In the past, many would have unhesitatingly chosen to trade up to a newly built apartment or a better neighborhood by maxing out all possible borrowing, a strategy often dubbed "borrowing to the hilt." Now, however, they are starting to weigh a new option: long-term investment in high-quality U.S. stocks instead of collecting loan interest receipts.
This is more than a simple shift in investment taste. Prolonged high interest rates, a low-growth phase in the real estate market, and a clearer policy stance are converging. As a result, households are replacing blind faith in the myth that real estate never loses with cold calculations that rigorously measure opportunity costs.
The starting point for this choice is the loan interest bill and the government’s policy direction. According to the Bank of Korea’s Economic Statistics System (ECOS), the average interest rate on mortgage loans at deposit banks is hovering around 4% per year.
If someone takes out a 500 million won mortgage with a 30-year term and equal principal-and-interest payments in order to trade up to a better area, they would have to pay the bank about 2.38 to 2.4 million won every month. If this is maintained for 15 years, the pure interest cost alone—excluding principal—easily exceeds 200 million won, becoming a heavy fixed expense that eats into the household’s cash flow.

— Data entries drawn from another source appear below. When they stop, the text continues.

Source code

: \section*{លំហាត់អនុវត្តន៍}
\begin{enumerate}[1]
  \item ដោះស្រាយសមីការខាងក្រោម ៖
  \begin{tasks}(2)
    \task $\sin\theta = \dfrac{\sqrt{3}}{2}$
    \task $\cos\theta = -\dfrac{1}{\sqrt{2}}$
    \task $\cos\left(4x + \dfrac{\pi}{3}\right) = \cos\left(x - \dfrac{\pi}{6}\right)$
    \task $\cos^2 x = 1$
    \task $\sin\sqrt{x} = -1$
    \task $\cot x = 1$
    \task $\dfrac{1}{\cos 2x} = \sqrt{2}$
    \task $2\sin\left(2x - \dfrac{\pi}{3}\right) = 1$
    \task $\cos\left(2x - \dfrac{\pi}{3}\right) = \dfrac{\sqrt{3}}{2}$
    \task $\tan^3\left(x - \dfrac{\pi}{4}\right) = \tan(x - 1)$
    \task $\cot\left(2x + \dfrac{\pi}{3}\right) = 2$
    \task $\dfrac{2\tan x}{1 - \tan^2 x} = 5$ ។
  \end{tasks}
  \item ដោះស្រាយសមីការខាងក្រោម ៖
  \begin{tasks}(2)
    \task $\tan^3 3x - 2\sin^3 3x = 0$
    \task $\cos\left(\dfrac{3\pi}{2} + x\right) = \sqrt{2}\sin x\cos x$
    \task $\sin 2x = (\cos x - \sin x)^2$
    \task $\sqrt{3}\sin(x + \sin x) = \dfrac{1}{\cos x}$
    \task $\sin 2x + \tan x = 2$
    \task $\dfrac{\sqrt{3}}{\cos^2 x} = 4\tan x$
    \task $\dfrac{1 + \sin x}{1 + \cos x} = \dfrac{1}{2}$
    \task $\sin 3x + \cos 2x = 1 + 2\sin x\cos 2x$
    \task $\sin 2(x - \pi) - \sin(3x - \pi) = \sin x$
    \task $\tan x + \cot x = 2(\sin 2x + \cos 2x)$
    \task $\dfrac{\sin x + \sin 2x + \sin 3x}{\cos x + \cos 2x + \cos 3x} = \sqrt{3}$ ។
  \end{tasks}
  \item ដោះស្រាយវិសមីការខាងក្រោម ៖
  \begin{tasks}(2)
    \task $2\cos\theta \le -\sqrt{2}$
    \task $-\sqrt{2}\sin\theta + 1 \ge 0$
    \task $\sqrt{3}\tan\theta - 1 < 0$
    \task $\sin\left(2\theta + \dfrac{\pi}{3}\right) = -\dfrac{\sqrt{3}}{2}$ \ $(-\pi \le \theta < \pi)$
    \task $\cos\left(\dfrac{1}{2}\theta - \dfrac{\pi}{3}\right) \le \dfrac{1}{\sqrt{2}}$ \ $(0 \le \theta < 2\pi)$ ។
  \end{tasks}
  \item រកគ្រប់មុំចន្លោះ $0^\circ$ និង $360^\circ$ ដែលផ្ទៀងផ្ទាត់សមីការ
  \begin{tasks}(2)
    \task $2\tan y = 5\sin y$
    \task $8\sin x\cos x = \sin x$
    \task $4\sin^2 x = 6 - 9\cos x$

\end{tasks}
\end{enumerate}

Apartment and housing complexes in Seoul as seen from Namsan. November 21, 2025 / News1. Photo by reporter Hwang Ki-seon, News1.

Recent government policy trends are also fueling these concerns.
To curb household debt, authorities have raised the bar on property loans by introducing the stress Debt Service Ratio (DSR) and sharply increasing property holding taxes. At the same time, they are concentrating policy efforts on revitalizing the capital market through measures such as the Corporate Value-up Program, thereby creating a relatively favorable environment for the stock market over real estate.
If households give up trading up and instead stay in their current homes, channeling this effective "rent to the bank" and additional capital into the U.S. stock market, the math changes completely. What they are focusing on is the compounding effect of a 15-year long-term investment horizon and the massive structural shift represented by Artificial Intelligence (AI).
In particular, Nvidia Corporation (NVDA), which has risen to the top of the global market-cap rankings, is seen as more than just another stock. It has become a symbol of what the next 15 years could look like.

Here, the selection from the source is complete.